▶ Records to process:
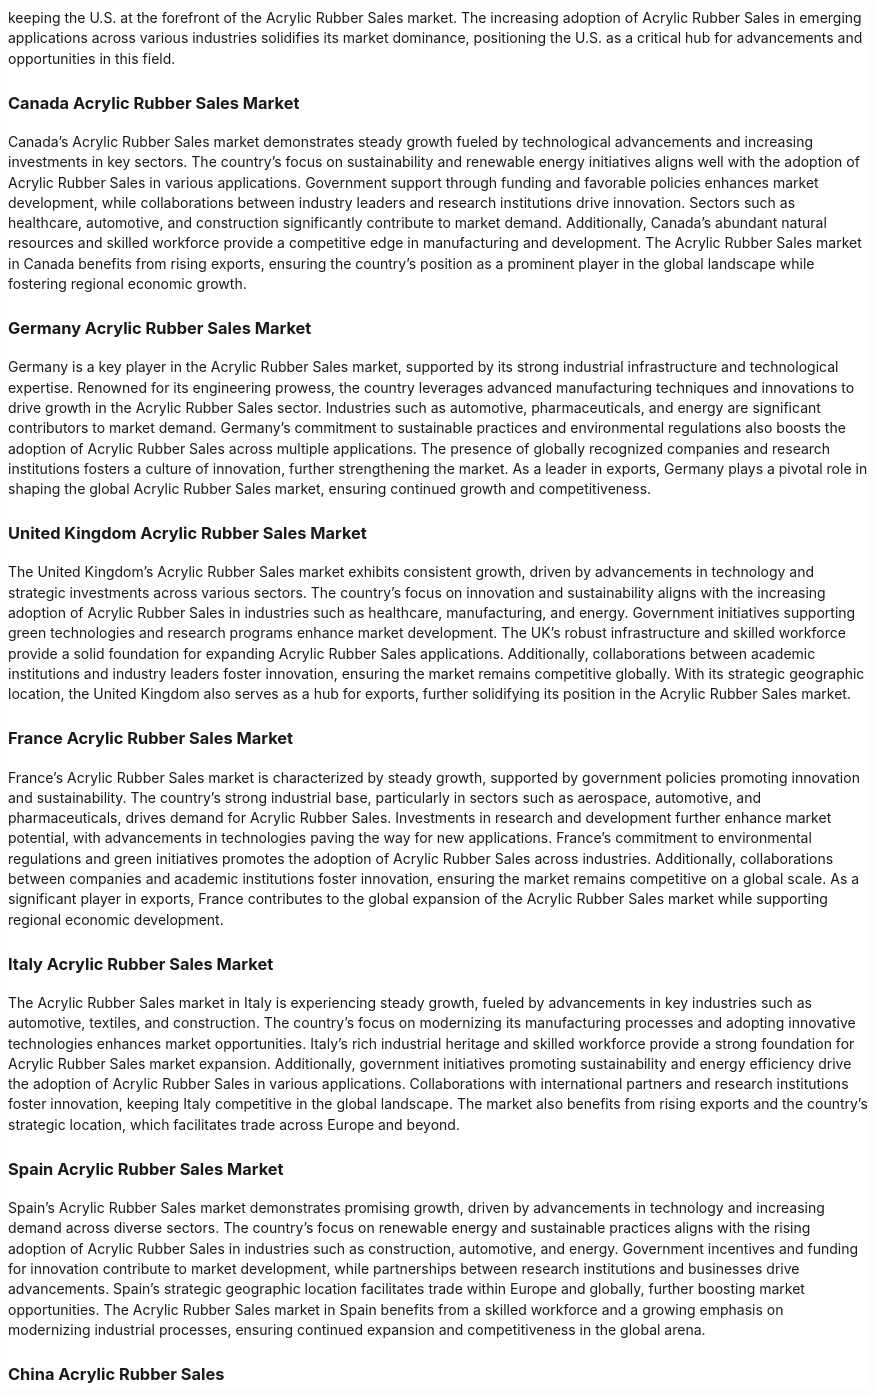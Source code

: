 keeping the U.S. at the forefront of the Acrylic Rubber Sales market. The increasing adoption of Acrylic Rubber Sales in emerging applications across various industries solidifies its market dominance, positioning the U.S. as a critical hub for advancements and opportunities in this field.</p><h3>Canada Acrylic Rubber Sales Market</h3><p>Canada&rsquo;s Acrylic Rubber Sales market demonstrates steady growth fueled by technological advancements and increasing investments in key sectors. The country&rsquo;s focus on sustainability and renewable energy initiatives aligns well with the adoption of Acrylic Rubber Sales in various applications. Government support through funding and favorable policies enhances market development, while collaborations between industry leaders and research institutions drive innovation. Sectors such as healthcare, automotive, and construction significantly contribute to market demand. Additionally, Canada&rsquo;s abundant natural resources and skilled workforce provide a competitive edge in manufacturing and development. The Acrylic Rubber Sales market in Canada benefits from rising exports, ensuring the country&rsquo;s position as a prominent player in the global landscape while fostering regional economic growth.</p><h3>Germany Acrylic Rubber Sales Market</h3><p>Germany is a key player in the Acrylic Rubber Sales market, supported by its strong industrial infrastructure and technological expertise. Renowned for its engineering prowess, the country leverages advanced manufacturing techniques and innovations to drive growth in the Acrylic Rubber Sales sector. Industries such as automotive, pharmaceuticals, and energy are significant contributors to market demand. Germany&rsquo;s commitment to sustainable practices and environmental regulations also boosts the adoption of Acrylic Rubber Sales across multiple applications. The presence of globally recognized companies and research institutions fosters a culture of innovation, further strengthening the market. As a leader in exports, Germany plays a pivotal role in shaping the global Acrylic Rubber Sales market, ensuring continued growth and competitiveness.</p><h3>United Kingdom Acrylic Rubber Sales Market</h3><p>The United Kingdom&rsquo;s Acrylic Rubber Sales market exhibits consistent growth, driven by advancements in technology and strategic investments across various sectors. The country&rsquo;s focus on innovation and sustainability aligns with the increasing adoption of Acrylic Rubber Sales in industries such as healthcare, manufacturing, and energy. Government initiatives supporting green technologies and research programs enhance market development. The UK&rsquo;s robust infrastructure and skilled workforce provide a solid foundation for expanding Acrylic Rubber Sales applications. Additionally, collaborations between academic institutions and industry leaders foster innovation, ensuring the market remains competitive globally. With its strategic geographic location, the United Kingdom also serves as a hub for exports, further solidifying its position in the Acrylic Rubber Sales market.</p><h3>France Acrylic Rubber Sales Market</h3><p>France&rsquo;s Acrylic Rubber Sales market is characterized by steady growth, supported by government policies promoting innovation and sustainability. The country&rsquo;s strong industrial base, particularly in sectors such as aerospace, automotive, and pharmaceuticals, drives demand for Acrylic Rubber Sales. Investments in research and development further enhance market potential, with advancements in technologies paving the way for new applications. France&rsquo;s commitment to environmental regulations and green initiatives promotes the adoption of Acrylic Rubber Sales across industries. Additionally, collaborations between companies and academic institutions foster innovation, ensuring the market remains competitive on a global scale. As a significant player in exports, France contributes to the global expansion of the Acrylic Rubber Sales market while supporting regional economic development.</p><h3>Italy Acrylic Rubber Sales Market</h3><p>The Acrylic Rubber Sales market in Italy is experiencing steady growth, fueled by advancements in key industries such as automotive, textiles, and construction. The country&rsquo;s focus on modernizing its manufacturing processes and adopting innovative technologies enhances market opportunities. Italy&rsquo;s rich industrial heritage and skilled workforce provide a strong foundation for Acrylic Rubber Sales market expansion. Additionally, government initiatives promoting sustainability and energy efficiency drive the adoption of Acrylic Rubber Sales in various applications. Collaborations with international partners and research institutions foster innovation, keeping Italy competitive in the global landscape. The market also benefits from rising exports and the country&rsquo;s strategic location, which facilitates trade across Europe and beyond.</p><h3>Spain Acrylic Rubber Sales Market</h3><p>Spain&rsquo;s Acrylic Rubber Sales market demonstrates promising growth, driven by advancements in technology and increasing demand across diverse sectors. The country&rsquo;s focus on renewable energy and sustainable practices aligns with the rising adoption of Acrylic Rubber Sales in industries such as construction, automotive, and energy. Government incentives and funding for innovation contribute to market development, while partnerships between research institutions and businesses drive advancements. Spain&rsquo;s strategic geographic location facilitates trade within Europe and globally, further boosting market opportunities. The Acrylic Rubber Sales market in Spain benefits from a skilled workforce and a growing emphasis on modernizing industrial processes, ensuring continued expansion and competitiveness in the global arena.</p><h3>China Acrylic Rubber Sales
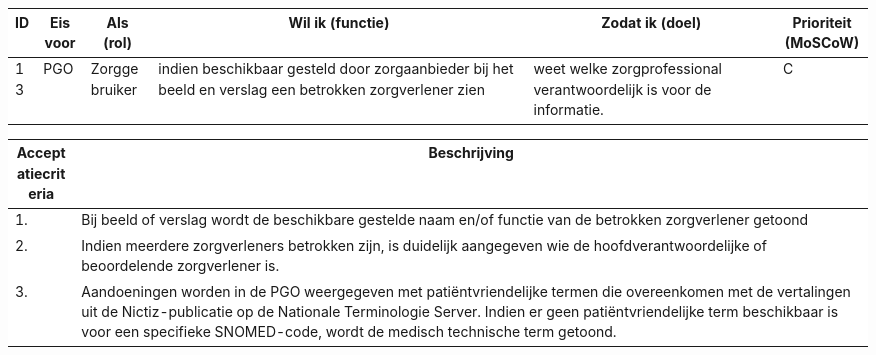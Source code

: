 | ID | Eis voor | Als (rol) | Wil ik (functie) | Zodat ik (doel) | Prioriteit (MoSCoW) |
| --- | --- | --- | --- | --- | --- |
| 13 | PGO | Zorggebruiker | indien beschikbaar gesteld door zorgaanbieder bij het beeld en verslag een betrokken zorgverlener zien | weet welke zorgprofessional verantwoordelijk is voor de informatie. | C |

|Acceptatiecriteria | Beschrijving |
| --- | ---|
| 1. | Bij beeld of verslag wordt de beschikbare gestelde naam en/of functie van de betrokken zorgverlener getoond|
| 2. | Indien meerdere zorgverleners betrokken zijn, is duidelijk aangegeven wie de hoofdverantwoordelijke of beoordelende zorgverlener is.|
| 3. | Aandoeningen worden in de PGO weergegeven met patiëntvriendelijke termen die overeenkomen met de vertalingen uit de Nictiz-publicatie op de Nationale Terminologie Server. Indien er geen patiëntvriendelijke term beschikbaar is voor een specifieke SNOMED-code, wordt de medisch technische term getoond.|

▶ Required action: In the listing above, find each line containing "voor" and copy it.

▶ Reply to the exercise:
: | ID | Eis voor | Als (rol) | Wil ik (functie) | Zodat ik (doel) | Prioriteit (MoSCoW) |
| 13 | PGO | Zorggebruiker | indien beschikbaar gesteld door zorgaanbieder bij het beeld en verslag een betrokken zorgverlener zien | weet welke zorgprofessional verantwoordelijk is voor de informatie. | C |
| 3. | Aandoeningen worden in de PGO weergegeven met patiëntvriendelijke termen die overeenkomen met de vertalingen uit de Nictiz-publicatie op de Nationale Terminologie Server. Indien er geen patiëntvriendelijke term beschikbaar is voor een specifieke SNOMED-code, wordt de medisch technische term getoond.|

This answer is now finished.